Nepal—Radford Bagby* has long heard mountaineering referred to as a “selfish” sport—it can be risky and expensive, and climbers tend to like to keep to themselves.
But Radford found the more he got into it, the more God put a passion for other people on his heart. “I got my bachelor’s in sports education, and we watched a lot of mountaineering documentaries,” he said. “The people interviewed in the films kept talking about how the mountains represented certain gods to them, and I kept thinking somebody needs to go and share truth with these guys.”
So Radford, his wife, Sarah*, and their children have planted their lives in Nepal to take the hope they have to the hard-to-reach people of the mountains.
Getting to the 28 people groups in their country—each one with its own language and culture and separated from the next group by a massive mountain takes a journey of weeks. For the closest village, it’s a three- or four-day trip, partly by car and partly by trekking on foot.

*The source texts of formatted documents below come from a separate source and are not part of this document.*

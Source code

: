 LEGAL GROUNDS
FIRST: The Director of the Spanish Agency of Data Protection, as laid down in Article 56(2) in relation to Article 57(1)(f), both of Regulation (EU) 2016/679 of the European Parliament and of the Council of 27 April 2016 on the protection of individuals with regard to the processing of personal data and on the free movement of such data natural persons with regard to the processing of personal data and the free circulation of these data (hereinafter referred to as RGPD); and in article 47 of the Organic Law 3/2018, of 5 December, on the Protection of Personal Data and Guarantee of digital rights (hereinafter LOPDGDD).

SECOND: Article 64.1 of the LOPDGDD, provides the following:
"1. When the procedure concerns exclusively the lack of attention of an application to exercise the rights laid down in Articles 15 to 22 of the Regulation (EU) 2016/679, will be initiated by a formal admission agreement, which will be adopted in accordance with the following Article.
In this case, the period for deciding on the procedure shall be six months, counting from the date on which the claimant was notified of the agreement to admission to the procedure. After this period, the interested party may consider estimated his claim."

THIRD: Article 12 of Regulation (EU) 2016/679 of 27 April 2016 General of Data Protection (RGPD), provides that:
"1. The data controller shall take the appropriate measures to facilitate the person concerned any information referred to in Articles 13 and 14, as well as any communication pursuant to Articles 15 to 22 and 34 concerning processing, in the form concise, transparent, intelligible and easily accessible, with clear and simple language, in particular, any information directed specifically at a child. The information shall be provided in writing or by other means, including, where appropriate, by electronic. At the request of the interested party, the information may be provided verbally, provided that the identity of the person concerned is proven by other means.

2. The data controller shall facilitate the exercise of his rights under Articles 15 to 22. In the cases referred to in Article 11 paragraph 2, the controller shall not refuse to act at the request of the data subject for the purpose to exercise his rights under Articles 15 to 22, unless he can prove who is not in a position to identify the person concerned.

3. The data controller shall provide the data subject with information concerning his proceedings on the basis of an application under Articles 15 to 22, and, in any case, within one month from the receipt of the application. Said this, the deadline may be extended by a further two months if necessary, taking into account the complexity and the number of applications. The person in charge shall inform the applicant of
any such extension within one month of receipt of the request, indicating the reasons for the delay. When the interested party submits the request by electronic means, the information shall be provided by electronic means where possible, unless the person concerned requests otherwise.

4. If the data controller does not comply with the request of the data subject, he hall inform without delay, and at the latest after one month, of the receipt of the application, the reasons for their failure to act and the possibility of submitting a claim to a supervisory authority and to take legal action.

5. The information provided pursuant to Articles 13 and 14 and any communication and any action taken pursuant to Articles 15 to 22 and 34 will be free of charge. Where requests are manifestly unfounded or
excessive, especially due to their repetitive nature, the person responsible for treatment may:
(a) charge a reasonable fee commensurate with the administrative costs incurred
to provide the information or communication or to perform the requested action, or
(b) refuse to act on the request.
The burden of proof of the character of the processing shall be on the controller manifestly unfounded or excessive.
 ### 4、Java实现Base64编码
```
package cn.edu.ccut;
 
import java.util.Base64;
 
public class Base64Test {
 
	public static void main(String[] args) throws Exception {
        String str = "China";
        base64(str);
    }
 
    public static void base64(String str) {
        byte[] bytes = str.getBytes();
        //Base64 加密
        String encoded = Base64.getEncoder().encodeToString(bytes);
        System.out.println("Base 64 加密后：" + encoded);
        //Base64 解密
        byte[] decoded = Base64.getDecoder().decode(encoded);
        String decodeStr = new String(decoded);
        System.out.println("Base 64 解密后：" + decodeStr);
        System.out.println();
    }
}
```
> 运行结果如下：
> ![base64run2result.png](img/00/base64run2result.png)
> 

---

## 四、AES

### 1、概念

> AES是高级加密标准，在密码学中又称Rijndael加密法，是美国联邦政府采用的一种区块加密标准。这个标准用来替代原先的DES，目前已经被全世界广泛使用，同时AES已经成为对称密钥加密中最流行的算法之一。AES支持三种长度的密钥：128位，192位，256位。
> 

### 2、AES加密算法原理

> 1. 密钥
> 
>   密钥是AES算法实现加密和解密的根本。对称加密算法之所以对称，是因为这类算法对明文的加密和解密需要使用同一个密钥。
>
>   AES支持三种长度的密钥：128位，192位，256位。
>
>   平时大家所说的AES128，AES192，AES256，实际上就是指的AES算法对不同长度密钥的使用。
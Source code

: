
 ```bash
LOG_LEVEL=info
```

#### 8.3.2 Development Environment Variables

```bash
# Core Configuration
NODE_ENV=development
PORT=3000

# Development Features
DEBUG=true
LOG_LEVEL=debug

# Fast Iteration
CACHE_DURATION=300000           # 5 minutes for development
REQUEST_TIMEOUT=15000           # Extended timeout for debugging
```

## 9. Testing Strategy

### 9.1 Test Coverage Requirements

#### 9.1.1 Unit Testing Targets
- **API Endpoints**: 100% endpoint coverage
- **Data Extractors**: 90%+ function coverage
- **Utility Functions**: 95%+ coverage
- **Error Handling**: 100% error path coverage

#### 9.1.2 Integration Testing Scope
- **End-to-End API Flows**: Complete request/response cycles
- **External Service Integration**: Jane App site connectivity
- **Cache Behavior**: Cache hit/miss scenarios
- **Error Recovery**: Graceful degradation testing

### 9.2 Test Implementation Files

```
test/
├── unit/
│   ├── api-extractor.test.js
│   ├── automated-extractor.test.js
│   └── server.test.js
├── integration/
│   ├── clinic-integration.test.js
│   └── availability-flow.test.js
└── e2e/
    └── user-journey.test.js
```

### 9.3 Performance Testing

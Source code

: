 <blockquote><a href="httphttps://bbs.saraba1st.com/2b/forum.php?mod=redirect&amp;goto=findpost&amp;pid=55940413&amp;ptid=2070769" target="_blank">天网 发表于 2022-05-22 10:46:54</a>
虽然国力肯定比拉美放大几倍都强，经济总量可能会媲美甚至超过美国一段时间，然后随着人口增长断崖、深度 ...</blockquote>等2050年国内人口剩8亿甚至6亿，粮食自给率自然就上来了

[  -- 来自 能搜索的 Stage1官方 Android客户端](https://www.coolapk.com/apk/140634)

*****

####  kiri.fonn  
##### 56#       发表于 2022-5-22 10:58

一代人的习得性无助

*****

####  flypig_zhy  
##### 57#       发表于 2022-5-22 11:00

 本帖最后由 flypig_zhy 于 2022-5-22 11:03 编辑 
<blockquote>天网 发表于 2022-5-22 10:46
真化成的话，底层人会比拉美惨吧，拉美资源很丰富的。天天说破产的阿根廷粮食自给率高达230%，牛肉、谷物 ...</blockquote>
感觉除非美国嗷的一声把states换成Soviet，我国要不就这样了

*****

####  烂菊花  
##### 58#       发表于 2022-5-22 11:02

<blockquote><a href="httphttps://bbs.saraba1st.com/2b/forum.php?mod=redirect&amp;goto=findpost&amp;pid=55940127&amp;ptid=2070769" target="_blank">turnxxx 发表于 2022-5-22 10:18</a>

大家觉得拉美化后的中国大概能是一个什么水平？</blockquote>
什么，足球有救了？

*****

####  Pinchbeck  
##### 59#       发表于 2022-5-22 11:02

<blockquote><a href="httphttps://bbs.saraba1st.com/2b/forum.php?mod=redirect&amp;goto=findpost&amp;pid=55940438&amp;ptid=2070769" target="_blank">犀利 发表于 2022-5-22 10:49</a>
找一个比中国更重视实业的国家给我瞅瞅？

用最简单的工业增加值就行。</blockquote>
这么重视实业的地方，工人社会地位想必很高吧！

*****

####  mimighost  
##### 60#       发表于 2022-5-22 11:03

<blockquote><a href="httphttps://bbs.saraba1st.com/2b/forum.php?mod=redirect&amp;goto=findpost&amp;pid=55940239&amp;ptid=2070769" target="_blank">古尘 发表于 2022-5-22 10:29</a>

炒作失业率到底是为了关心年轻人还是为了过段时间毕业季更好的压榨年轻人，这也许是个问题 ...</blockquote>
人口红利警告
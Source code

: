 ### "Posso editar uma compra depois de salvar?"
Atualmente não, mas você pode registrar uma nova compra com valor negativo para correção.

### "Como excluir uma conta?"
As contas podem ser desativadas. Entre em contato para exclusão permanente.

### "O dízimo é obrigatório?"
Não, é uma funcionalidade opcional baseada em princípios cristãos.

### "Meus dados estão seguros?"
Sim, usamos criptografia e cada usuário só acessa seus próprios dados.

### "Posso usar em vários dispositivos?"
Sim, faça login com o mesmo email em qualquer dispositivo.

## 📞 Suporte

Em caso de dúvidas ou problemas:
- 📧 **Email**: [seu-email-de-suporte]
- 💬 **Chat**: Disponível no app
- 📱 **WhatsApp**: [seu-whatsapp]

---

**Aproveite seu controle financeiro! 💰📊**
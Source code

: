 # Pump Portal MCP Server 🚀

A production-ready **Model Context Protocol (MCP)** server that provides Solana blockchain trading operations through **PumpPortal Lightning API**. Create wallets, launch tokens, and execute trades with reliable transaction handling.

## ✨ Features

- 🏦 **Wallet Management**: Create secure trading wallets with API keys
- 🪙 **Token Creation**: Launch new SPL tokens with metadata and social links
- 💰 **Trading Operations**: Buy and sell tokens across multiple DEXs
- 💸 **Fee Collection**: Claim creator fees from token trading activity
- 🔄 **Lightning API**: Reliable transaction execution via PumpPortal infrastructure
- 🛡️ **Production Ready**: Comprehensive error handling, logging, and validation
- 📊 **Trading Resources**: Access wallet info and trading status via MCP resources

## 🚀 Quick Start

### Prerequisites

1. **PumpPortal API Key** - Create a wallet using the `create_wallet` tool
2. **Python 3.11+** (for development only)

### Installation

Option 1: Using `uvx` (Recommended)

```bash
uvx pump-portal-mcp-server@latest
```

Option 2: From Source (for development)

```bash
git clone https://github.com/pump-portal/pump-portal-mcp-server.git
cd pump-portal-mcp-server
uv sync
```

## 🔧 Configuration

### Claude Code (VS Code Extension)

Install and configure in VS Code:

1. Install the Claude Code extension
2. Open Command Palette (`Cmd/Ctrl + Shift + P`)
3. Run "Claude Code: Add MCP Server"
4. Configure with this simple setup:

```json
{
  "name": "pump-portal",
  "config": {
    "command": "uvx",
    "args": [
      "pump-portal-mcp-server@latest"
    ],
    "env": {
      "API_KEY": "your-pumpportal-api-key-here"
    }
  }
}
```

For the farthest one away, best-case scenario it’s a 14-day journey one way. “If everything goes right, and you were to just go to their village, snap a picture, turn around and come right back, you’re still gone from home 28 days. Stay there for any length of time to establish relationships, and we’re talking a long, long trip,” Radford says.
It’s a long-term type of work, he said, slow and largely thankless. “I do think we will see a lot of progress in our lifetime; it’s just very slow. The fields are hard.”
But the Bagbys have watched God use two things to open hearts—a major earthquake, and their children. The couple has trekked for days at a time uphill with toddlers, even while Sarah was pregnant. The children got dirty, played with yaks, and met strangers, and people warmed up to them.
“People see our kids, and they open up about their lives and about the children they lost in the earthquake,” Sarah said. “For them to see us cry with them is a big deal.”
In one particular village, a rockslide from the earthquake came roaring down the mountain, burying a whole group of people underneath. “It’s been more than a year since the earthquake, and people in that village would start crying like it had just happened. It’s still very fresh,” Radford said. “It means the world to them that we came to hear their stories.”
It’s in those moments that they get to share the hope that they have and pray God softens the rocky soil. (IMB)
*Names changed.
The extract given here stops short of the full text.